In the new session 13 of our children qualified for admission to Goldfield Public School. This was an achievement. Their education up to the Senior Secondary level would be free of charges. Prakash Deep undertook to pay for their uniforms and books and stationery items. Our quest for a place continues. We continue to struggle with cumbersome government rules and regulations to acquire requisite registrations and permissions to raise funds for purchase of land and premises. More volunteers joined us. In the new session in 2010 anew class VI was added. In order to accommodate drop outs and children above the age of 14, we decided to enroll them in the National School of Open Schooling (NIOS) for the Secondary Course as well so that they could clear one subject at a time while they studied for class VI side by side. First batch of seven such students appeared for the secondary examination in April –May 2011. All of them cleared English and Word Processing. The rest of the subjects would be taken up in October–November 2012.
Another batch of 13 students above the age of 14 years have also been enrolled in the NIOS and are being coached diligently by the staff for the same examination tobe held in April-May 2013.
Our struggle to acquire space for the school continues. In order to store our things like chairs, mats, black boards, stationery and books etc. we had hired a room some distance away. All the things we needed to use had to be carted in a rickshaw every morning to our park and the after the school was over, back to the room. Even this did not last long. We had to vacate the premises at the owner’s demand. Finally, to ride over the problem, Prakash Deep acquired a Porta Cabin and installed it next to the school park. The Cabin now holds our daily use items.

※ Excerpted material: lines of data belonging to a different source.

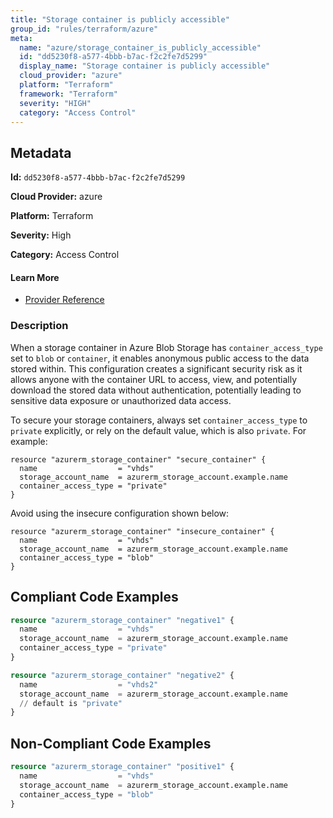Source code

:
```yaml
---
title: "Storage container is publicly accessible"
group_id: "rules/terraform/azure"
meta:
  name: "azure/storage_container_is_publicly_accessible"
  id: "dd5230f8-a577-4bbb-b7ac-f2c2fe7d5299"
  display_name: "Storage container is publicly accessible"
  cloud_provider: "azure"
  platform: "Terraform"
  framework: "Terraform"
  severity: "HIGH"
  category: "Access Control"
---
```

## Metadata

**Id:** `dd5230f8-a577-4bbb-b7ac-f2c2fe7d5299`

**Cloud Provider:** azure

**Platform:** Terraform

**Severity:** High

**Category:** Access Control

#### Learn More

 - [Provider Reference](https://registry.terraform.io/providers/hashicorp/azurerm/latest/docs/resources/storage_container#container_access_type)

### Description

 When a storage container in Azure Blob Storage has `container_access_type` set to `blob` or `container`, it enables anonymous public access to the data stored within. This configuration creates a significant security risk as it allows anyone with the container URL to access, view, and potentially download the stored data without authentication, potentially leading to sensitive data exposure or unauthorized data access.

To secure your storage containers, always set `container_access_type` to `private` explicitly, or rely on the default value, which is also `private`. For example:

```
resource "azurerm_storage_container" "secure_container" {
  name                  = "vhds"
  storage_account_name  = azurerm_storage_account.example.name
  container_access_type = "private"
}
```

Avoid using the insecure configuration shown below:

```
resource "azurerm_storage_container" "insecure_container" {
  name                  = "vhds"
  storage_account_name  = azurerm_storage_account.example.name
  container_access_type = "blob"
}
```


## Compliant Code Examples
```terraform
resource "azurerm_storage_container" "negative1" {
  name                  = "vhds"
  storage_account_name  = azurerm_storage_account.example.name
  container_access_type = "private"
}

resource "azurerm_storage_container" "negative2" {
  name                  = "vhds2"
  storage_account_name  = azurerm_storage_account.example.name
  // default is "private"
}
```
## Non-Compliant Code Examples
```terraform
resource "azurerm_storage_container" "positive1" {
  name                  = "vhds"
  storage_account_name  = azurerm_storage_account.example.name
  container_access_type = "blob"
}
```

In August 2011 we were lucky to receive a grant from Barclays Capital and another from United Parcel Services (UPS) in 2012. This enabled us to add further facilities for the school. A shop in the vicinity has been hired to set up a small library and a computer lab with free broadband access to the Internet. A teacher to teach computer Fundamentals has joined the school since the end of July 2012. The Library has a collection of nearly 1500 books, which have been indexed and categorized according to subjects such as English Story Books, Hindi Story Books, English Literature, Mathematics, Environmental Studies, Computers, and Teachers’ Resource Books etc. These are presently available to children as well as the staff members and volunteers working with the school. A corner in this room has been dedicated to art and painting on the spot with canvas, colors and brushes available all the time for those interested in trying their hands on different kinds of paintings. This has provided a welcome diversion and has enabled us to create a number of paintings.